2022年11月4日。その日私の人生は大きく変わった。
真っ暗な世界、それは比喩表現ではなくまさに真っ暗、一筋の光もない世界。それが私の唯一の世界でありすべてでもあった。
だけどそれが当然と言われれば当然でもあった、なぜなら私の目は見えないのだから。
いや正確には見えなくなったか。まだ自我が芽生える前、赤ん坊のころは見えていたらしい。
だけど私が遡れる記憶の範疇には色は存在しない。
主治医の話では私の眼球は外界の映像を捉え脳にそのデータを受け取っている、なら何故見えないのか。
主治医が言うには脳が目から得た情報を目から得た情報と正しく認識していないということらしい。
なんだかややこしい言い方になったけど例えるなら……そうパソコンを思い浮かべてほしい、簡単に言うなら脳というハードウェアに目といソウトウェアが正しくインストールされていないのだ、つまりインストールはされていてもその途中でバグが発生し正しくは行えなかった。
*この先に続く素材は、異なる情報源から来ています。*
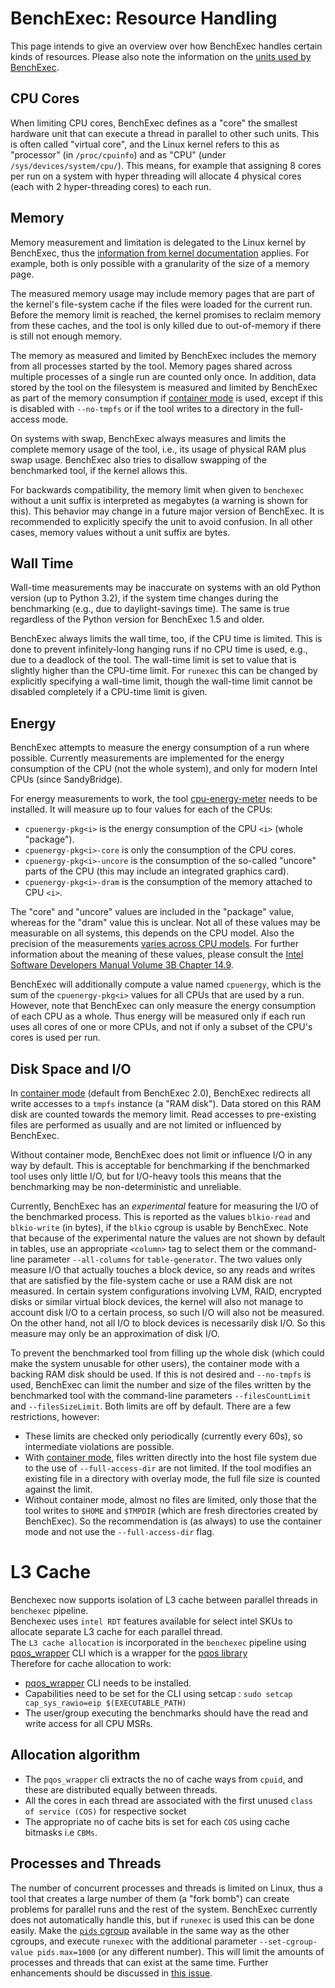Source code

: # BenchExec: Resource Handling

This page intends to give an overview over how BenchExec handles certain kinds of resources.
Please also note the information on the [units used by BenchExec](INDEX.md#units).


## CPU Cores

When limiting CPU cores, BenchExec defines as a "core" the smallest hardware unit
that can execute a thread in parallel to other such units.
This is often called "virtual core", and the Linux kernel refers to this as "processor"
(in `/proc/cpuinfo`) and as "CPU" (under `/sys/devices/system/cpu/`).
This means, for example that assigning 8 cores per run on a system with hyper threading
will allocate 4 physical cores (each with 2 hyper-threading cores) to each run.


## Memory

Memory measurement and limitation is delegated to the Linux kernel by BenchExec,
thus the [information from kernel documentation](https://www.kernel.org/doc/Documentation/cgroup-v1/memory.txt)
applies. For example, both is only possible with a granularity of the size of a memory page.

The measured memory usage may include memory pages that are part of the kernel's file-system cache
if the files were loaded for the current run.
Before the memory limit is reached, the kernel promises to reclaim memory from these caches,
and the tool is only killed due to out-of-memory if there is still not enough memory.

The memory as measured and limited by BenchExec includes the memory
from all processes started by the tool.
Memory pages shared across multiple processes of a single run are counted only once.
In addition, data stored by the tool on the filesystem
is measured and limited by BenchExec as part of the memory consumption
if [container mode](container.md) is used,
except if this is disabled with `--no-tmpfs`
or if the tool writes to a directory in the full-access mode.

On systems with swap, BenchExec always measures and limits the complete memory usage of the tool,
i.e., its usage of physical RAM plus swap usage.
BenchExec also tries to disallow swapping of the benchmarked tool,
if the kernel allows this.

For backwards compatibility, the memory limit when given to `benchexec` without a unit suffix
is interpreted as megabytes (a warning is shown for this).
This behavior may change in a future major version of BenchExec.
It is recommended to explicitly specify the unit to avoid confusion.
In all other cases, memory values without a unit suffix are bytes.


## Wall Time

Wall-time measurements may be inaccurate on systems with an old Python version (up to Python 3.2),
if the system time changes during the benchmarking (e.g., due to daylight-savings time).
The same is true regardless of the Python version for BenchExec 1.5 and older.

BenchExec always limits the wall time, too, if the CPU time is limited.
This is done to prevent infinitely-long hanging runs if no CPU time is used,
e.g., due to a deadlock of the tool.
The wall-time limit is set to value that is slightly higher than the CPU-time limit.
For `runexec` this can be changed by explicitly specifying a wall-time limit,
though the wall-time limit cannot be disabled completely if a CPU-time limit is given.


## Energy

BenchExec attempts to measure the energy consumption of a run where possible.
Currently measurements are implemented for the energy consumption of the CPU
(not the whole system), and only for modern Intel CPUs (since SandyBridge).

For energy measurements to work,
the tool [cpu-energy-meter](https://github.com/sosy-lab/cpu-energy-meter) needs to be installed.
It will measure up to four values for each of the CPUs:

- `cpuenergy-pkg<i>` is the energy consumption of the CPU `<i>` (whole "package").
- `cpuenergy-pkg<i>-core` is only the consumption of the CPU cores.
- `cpuenergy-pkg<i>-uncore` is the consumption of the so-called "uncore" parts of the CPU (this may include an integrated graphics card).
- `cpuenergy-pkg<i>-dram` is the consumption of the memory attached to CPU `<i>`.

The "core" and "uncore" values are included in the "package" value,
whereas for the "dram" value this is unclear.
Not all of these values may be measurable on all systems,
this depends on the CPU model.
Also the precision of the measurements
[varies across CPU models](https://tu-dresden.de/zih/forschung/ressourcen/dateien/laufende-projekte/firestarter/2015_hackenberg_hppac.pdf).
For further information about the meaning of these values,
please consult the [Intel Software Developers Manual Volume 3B Chapter 14.9](https://software.intel.com/sites/default/files/managed/7c/f1/253669-sdm-vol-3b.pdf).

BenchExec will additionally compute a value named `cpuenergy`,
which is the sum of the `cpuenergy-pkg<i>` values for all CPUs
that are used by a run.
However, note that BenchExec can only measure the energy consumption of each CPU as a whole.
Thus energy will be measured only if each run uses all cores of one or more CPUs,
and not if only a subset of the CPU's cores is used per run.


## Disk Space and I/O

In [container mode](container.md) (default from BenchExec 2.0),
BenchExec redirects all write accesses to a `tmpfs` instance (a "RAM disk").
Data stored on this RAM disk are counted towards the memory limit.
Read accesses to pre-existing files are performed as usually
and are not limited or influenced by BenchExec.

Without container mode,
BenchExec does not limit or influence I/O in any way by default.
This is acceptable for benchmarking if the benchmarked tool uses only little I/O,
but for I/O-heavy tools this means that the benchmarking may be non-deterministic and unreliable.

Currently, BenchExec has an *experimental* feature for measuring the I/O of the benchmarked process.
This is reported as the values `blkio-read` and `blkio-write` (in bytes),
if the `blkio` cgroup is usable by BenchExec.
Note that because of the experimental nature the values are not shown by default in tables,
use an appropriate `<column>` tag to select them or the command-line parameter `--all-columns` for `table-generator`.
The two values only measure I/O that actually touches a block device,
so any reads and writes that are satisfied by the file-system cache
or use a RAM disk are not measured.
In certain system configurations involving LVM, RAID, encrypted disks or similar virtual block devices,
the kernel will also not manage to account disk I/O to a certain process,
so such I/O will also not be measured.
On the other hand, not all I/O to block devices is necessarily disk I/O.
So this measure may only be an approximation of disk I/O.

To prevent the benchmarked tool from filling up the whole disk
(which could make the system unusable for other users),
the container mode with a backing RAM disk should be used.
If this is not desired and `--no-tmpfs` is used,
BenchExec can limit the number and size of the files written by the benchmarked tool
with the command-line parameters `--filesCountLimit` and `--filesSizeLimit`.
Both limits are off by default.
There are a few restrictions, however:
- These limits are checked only periodically (currently every 60s),
  so intermediate violations are possible.
- With [container mode](container.md), files written directly into the host file system
  due to the use of `--full-access-dir` are not limited.
  If the tool modifies an existing file in a directory with overlay mode, the full file size is counted against the limit.
- Without container mode, almost no files are limited, only those that the tool
  writes to `$HOME` and `$TMPDIR` (which are fresh directories created by BenchExec).
So the recommendation is (as always) to use the container mode and not use the `--full-access-dir` flag.


# L3 Cache
Benchexec now supports isolation of L3 cache between parallel threads in `benchexec` pipeline.  
Benchexec uses `intel RDT` features available for select intel SKUs to allocate separate L3 cache for each parallel thread.  
The `L3 cache allocation` is incorporated in the `benchexec` pipeline using [pqos_wrapper](https://gitlab.com/sosy-lab/software/pqos-wrapper) CLI which is a wrapper for the [pqos library](https://github.com/intel/intel-cmt-cat/tree/master/pqos)  
Therefore for cache allocation to work:
- [pqos_wrapper](https://gitlab.com/sosy-lab/software/pqos-wrapper) CLI needs to be installed.
- Capabilities need to be set for the CLI using setcap : `sudo setcap cap_sys_rawio=eip $(EXECUTABLE_PATH)`
- The user/group executing the benchmarks should have the read and write access for all CPU MSRs.

## Allocation algorithm
- The `pqos_wrapper` cli extracts the no of cache ways from `cpuid`, and these are distributed equally between threads.
- All the cores in each thread are associated with the first unused `class of service (COS)` for respective socket
- The appropriate no of cache bits is set for each `COS` using cache bitmasks i.e `CBMs`.


## Processes and Threads

The number of concurrent processes and threads is limited on Linux,
thus a tool that creates a large number of them (a "fork bomb")
can create problems for parallel runs and the rest of the system.
BenchExec currently does not automatically handle this,
but if `runexec` is used this can be done easily.
Make the [`pids` cgroup](https://www.kernel.org/doc/Documentation/cgroup-v1/pids.txt)
available in the same way as the other cgroups,
and execute `runexec` with the additional parameter `--set-cgroup-value pids.max=1000`
(or any different number).
This will limit the amounts of processes and threads that can exist at the same time.
Further enhancements should be discussed in [this issue](https://github.com/sosy-lab/benchexec/issues/235).
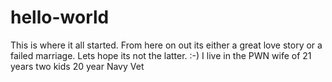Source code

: # hello-world
This is where it all started.  From here on out its either a great love story or a failed marriage.  Lets hope its not the latter.  :-) 
I live in the PWN
wife of 21 years
two kids
20 year Navy Vet

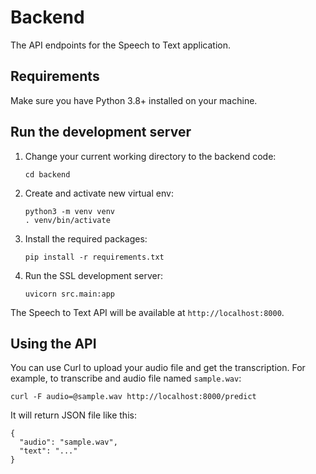 Backend
=======

The API endpoints for the Speech to Text application.

## Requirements

Make sure you have Python 3.8+ installed on your machine.

## Run the development server

1.  Change your current working directory to the backend code:

        cd backend

1.  Create and activate new virtual env:

        python3 -m venv venv
        . venv/bin/activate

1.  Install the required packages:

        pip install -r requirements.txt

1.  Run the SSL development server:

        uvicorn src.main:app

The Speech to Text API will be available at `http://localhost:8000`.

## Using the API

You can use Curl to upload your audio file and get the transcription. For example, to transcribe and audio file named `sample.wav`:

    curl -F audio=@sample.wav http://localhost:8000/predict 

It will return JSON file like this:

    {
      "audio": "sample.wav", 
      "text": "..."
    }
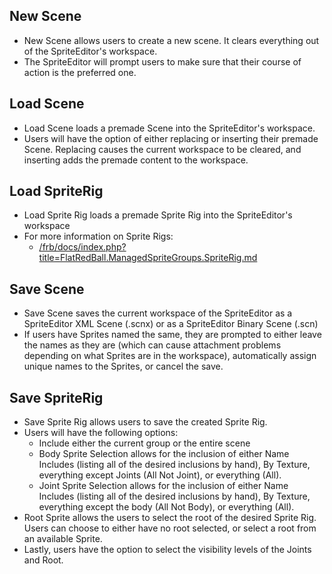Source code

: ## New Scene

-   New Scene allows users to create a new scene. It clears everything out of the SpriteEditor's workspace.
-   The SpriteEditor will prompt users to make sure that their course of action is the preferred one.

## Load Scene

-   Load Scene loads a premade Scene into the SpriteEditor's workspace.
-   Users will have the option of either replacing or inserting their premade Scene. Replacing causes the current workspace to be cleared, and inserting adds the premade content to the workspace.

## Load SpriteRig

-   Load Sprite Rig loads a premade Sprite Rig into the SpriteEditor's workspace
-   For more information on Sprite Rigs:
    -   [/frb/docs/index.php?title=FlatRedBall.ManagedSpriteGroups.SpriteRig.md](/frb/docs/index.php?title=FlatRedBall.ManagedSpriteGroups.SpriteRig.md)

## Save Scene

-   Save Scene saves the current workspace of the SpriteEditor as a SpriteEditor XML Scene (.scnx) or as a SpriteEditor Binary Scene (.scn)
-   If users have Sprites named the same, they are prompted to either leave the names as they are (which can cause attachment problems depending on what Sprites are in the workspace), automatically assign unique names to the Sprites, or cancel the save.

## Save SpriteRig

-   Save Sprite Rig allows users to save the created Sprite Rig.
-   Users will have the following options:
    -   Include either the current group or the entire scene
    -   Body Sprite Selection allows for the inclusion of either Name Includes (listing all of the desired inclusions by hand), By Texture, everything except Joints (All Not Joint), or everything (All).
    -   Joint Sprite Selection allows for the inclusion of either Name Includes (listing all of the desired inclusions by hand), By Texture, everything except the body (All Not Body), or everything (All).
-   Root Sprite allows the users to select the root of the desired Sprite Rig. Users can choose to either have no root selected, or select a root from an available Sprite.
-   Lastly, users have the option to select the visibility levels of the Joints and Root.
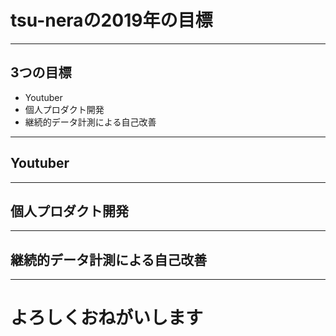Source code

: # tsu-neraの2019年の目標

---

## 3つの目標

- Youtuber
- 個人プロダクト開発
- 継続的データ計測による自己改善

--- 

## Youtuber

--- 

## 個人プロダクト開発

--- 

## 継続的データ計測による自己改善

---

# よろしくおねがいします

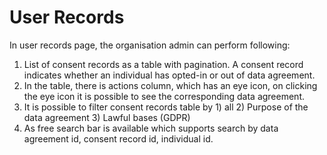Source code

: # User Records

In user records page, the organisation admin can perform following:

1. List of consent records as a table with pagination. A consent record indicates whether an individual has opted-in or out of data agreement.
2. In the table, there is actions column, which has an eye icon, on clicking the eye icon it is possible to see the corresponding data agreement.
3. It is possible to filter consent records table by 1) all 2) Purpose of the data agreement 3) Lawful bases (GDPR)
4. As free search bar is available which supports search by data agreement id, consent record id, individual id.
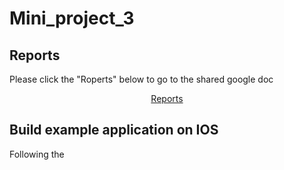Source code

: # Mini_project_3

## Reports

Please click the "Roperts" below to go to the shared google doc
<p align="center">
  <a href="https://docs.google.com/document/d/18MlJEuFiBR3vO3u7bEP88UcVBsp8N8tO9GaoLmCol0k/edit?usp=sharing">Reports</a>
</p>

## Build example application on IOS

Following the <a href="https://developer.apple.com/library/archive/referencelibrary/GettingStarted/DevelopiOSAppsSwift/">
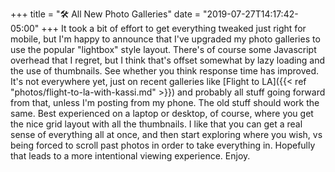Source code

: +++
title = "🛠 All New Photo Galleries"
date = "2019-07-27T14:17:42-05:00"
+++
It took a bit of effort to get everything tweaked just right for mobile, but I'm happy to announce that I've upgraded my photo galleries to use the popular "lightbox" style layout. There's of course some Javascript overhead that I regret, but I think that's offset somewhat by lazy loading and the use of thumbnails. See whether you think response time has improved. It's not everywhere yet, just on recent galleries like [Flight to LA]({{< ref "photos/flight-to-la-with-kassi.md" >}}) and probably all stuff going forward from that, unless I'm posting from my phone. The old stuff should work the same. Best experienced on a laptop or desktop, of course, where you get the nice grid layout with all the thumbnails. I like that you can get a real sense of everything all at once, and then start exploring where you wish, vs being forced to scroll past photos in order to take everything in. Hopefully that leads to a more intentional viewing experience. Enjoy.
ならどうなるか、ソフトウェアからの情報をハードウェアは正しく認識できない。それが今の私の状況だ。
なら目以外のソフトならどうだろうか?
そんな疑問を私は持ってしまった。
見たことはないが何度か聞いたことがある話題の代物、ナーヴギア。感覚器官ではなく脳に直接情報を送るNERDLESマシーンの民生機。
もし脳に直接情報が送られるなら、淡い期待だけを頼りに私一つのゲームソフト、ソードアート・オンライン、通称SAOを手にするためにゲーム屋に並んだ。
周囲には奇特な目で見られたと思う、何度か警察と思われる人にも声をかけられた、その度に私はありもしない話をでっち上げその場を凌いだ。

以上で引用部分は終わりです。